Carly Fiorina's campaign team is furious that despite her top-10 polling since the first GOP primary debate, she still might not make the top-tier at the second, CNN-hosted face-off.
"Despite being solidly in the top 10 by every measure, the political establishment is still rigging the game to keep Carly off the main debate stage next month," complained Carly for President's deputy campaign manager Sarah Isgur Flores on
Medium.com.
Flores explains CNN has decided it'll average polls going back to July 16 to determine the top-tier candidates from the field of 17 for its GOP debate next month.
"Carly would easily make this debate if there were a consistent number of polls from one week to the next, but that’s not the case," Flores writes.
"In the three weeks before the first debate, CNN will be counting nine polls. In the three weeks since the debate, they will only be counting two. By simply averaging these polls together, CNN will be weighting the three weeks of polling before the debate more than three times as heavily as the three weeks of polling after Carly won the first debate."

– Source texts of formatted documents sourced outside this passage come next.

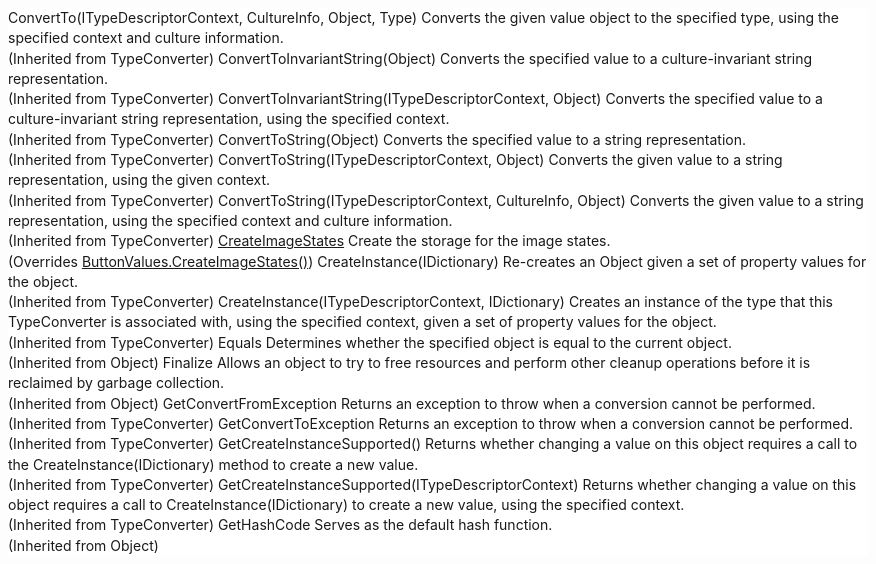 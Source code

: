 <td>ConvertTo(ITypeDescriptorContext, CultureInfo, Object, Type)</td>
<td>Converts the given value object to the specified type, using the specified context and culture information.<br />(Inherited from TypeConverter)</td></tr>
<tr>
<td>ConvertToInvariantString(Object)</td>
<td>Converts the specified value to a culture-invariant string representation.<br />(Inherited from TypeConverter)</td></tr>
<tr>
<td>ConvertToInvariantString(ITypeDescriptorContext, Object)</td>
<td>Converts the specified value to a culture-invariant string representation, using the specified context.<br />(Inherited from TypeConverter)</td></tr>
<tr>
<td>ConvertToString(Object)</td>
<td>Converts the specified value to a string representation.<br />(Inherited from TypeConverter)</td></tr>
<tr>
<td>ConvertToString(ITypeDescriptorContext, Object)</td>
<td>Converts the given value to a string representation, using the given context.<br />(Inherited from TypeConverter)</td></tr>
<tr>
<td>ConvertToString(ITypeDescriptorContext, CultureInfo, Object)</td>
<td>Converts the given value to a string representation, using the specified context and culture information.<br />(Inherited from TypeConverter)</td></tr>
<tr>
<td><a href="79fdf4bb-5a2a-4ff3-44f9-d70805e8b4b8.md">CreateImageStates</a></td>
<td>Create the storage for the image states.<br />(Overrides <a href="adaa4576-3119-1794-33a9-3cfd390637e8.md">ButtonValues.CreateImageStates()</a>)</td></tr>
<tr>
<td>CreateInstance(IDictionary)</td>
<td>Re-creates an Object given a set of property values for the object.<br />(Inherited from TypeConverter)</td></tr>
<tr>
<td>CreateInstance(ITypeDescriptorContext, IDictionary)</td>
<td>Creates an instance of the type that this TypeConverter is associated with, using the specified context, given a set of property values for the object.<br />(Inherited from TypeConverter)</td></tr>
<tr>
<td>Equals</td>
<td>Determines whether the specified object is equal to the current object.<br />(Inherited from Object)</td></tr>
<tr>
<td>Finalize</td>
<td>Allows an object to try to free resources and perform other cleanup operations before it is reclaimed by garbage collection.<br />(Inherited from Object)</td></tr>
<tr>
<td>GetConvertFromException</td>
<td>Returns an exception to throw when a conversion cannot be performed.<br />(Inherited from TypeConverter)</td></tr>
<tr>
<td>GetConvertToException</td>
<td>Returns an exception to throw when a conversion cannot be performed.<br />(Inherited from TypeConverter)</td></tr>
<tr>
<td>GetCreateInstanceSupported()</td>
<td>Returns whether changing a value on this object requires a call to the CreateInstance(IDictionary) method to create a new value.<br />(Inherited from TypeConverter)</td></tr>
<tr>
<td>GetCreateInstanceSupported(ITypeDescriptorContext)</td>
<td>Returns whether changing a value on this object requires a call to CreateInstance(IDictionary) to create a new value, using the specified context.<br />(Inherited from TypeConverter)</td></tr>
<tr>
<td>GetHashCode</td>
<td>Serves as the default hash function.<br />(Inherited from Object)</td></tr>
<tr>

The Huffington Post notes the seven candidates who didn't make the top-tier for the Aug. 6 Fox News-hosted debate – which, along with Fiorina, included Jim Gilmore, South Carolina Sen. Lindsey Graham, Louisiana Gov. Bobby Jindal, former New York Gov. George Pataki, former Texas Gov. Rick Perry and Rick Santorum – "were really only going to get one shot at getting into the top tier."
Fiorina
was widely credited with winning the so-called "happy hour" debate.
"In the three national polls that have been released since the debate, Carly is between 4th and 7th place," Flores writes, and has been in the in the top-10 in every state poll since Aug. 6.
"By giving such weight to polls from what is, for all intents and purposes, a bygone age, CNN is making it much harder for Fiorina to capitalize on the momentum she's earned,"
the Huffington Post reports.
And it sends a bad message to potential debate watchers too.
"Putting her back in the also-ran division will send the message to voters that there's no point to tuning in to that lesser competition, and that overcoming that interesting and daunting challenge … is meaningless," the Huffington Post writes.